◆ To do ◆
Note each line in the data holding the string "Redux" and report it.

[Available records — start]

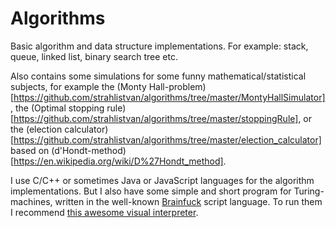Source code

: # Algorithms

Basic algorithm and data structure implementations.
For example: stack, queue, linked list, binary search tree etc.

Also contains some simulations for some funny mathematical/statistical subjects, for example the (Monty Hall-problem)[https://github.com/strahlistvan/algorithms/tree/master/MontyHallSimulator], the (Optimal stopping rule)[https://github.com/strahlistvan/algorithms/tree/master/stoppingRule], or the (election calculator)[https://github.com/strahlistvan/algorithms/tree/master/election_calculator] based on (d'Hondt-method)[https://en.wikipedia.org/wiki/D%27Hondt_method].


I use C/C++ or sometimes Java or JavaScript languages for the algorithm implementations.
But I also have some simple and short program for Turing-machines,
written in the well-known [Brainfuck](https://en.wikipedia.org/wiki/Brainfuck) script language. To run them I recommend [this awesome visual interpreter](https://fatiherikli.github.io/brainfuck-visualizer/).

[Available records — finish]
[Available records — start]

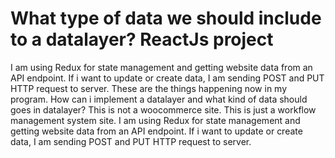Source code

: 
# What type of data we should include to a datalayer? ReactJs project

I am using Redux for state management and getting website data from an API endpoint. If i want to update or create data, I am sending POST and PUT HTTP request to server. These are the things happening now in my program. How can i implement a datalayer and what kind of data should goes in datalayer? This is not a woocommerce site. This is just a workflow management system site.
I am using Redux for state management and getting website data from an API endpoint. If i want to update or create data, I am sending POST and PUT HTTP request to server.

[Available records — finish]

◆ Response ◆
I am using Redux for state management and getting website data from an API endpoint. If i want to update or create data, I am sending POST and PUT HTTP request to server. These are the things happening now in my program. How can i implement a datalayer and what kind of data should goes in datalayer? This is not a woocommerce site. This is just a workflow management system site.
I am using Redux for state management and getting website data from an API endpoint. If i want to update or create data, I am sending POST and PUT HTTP request to server.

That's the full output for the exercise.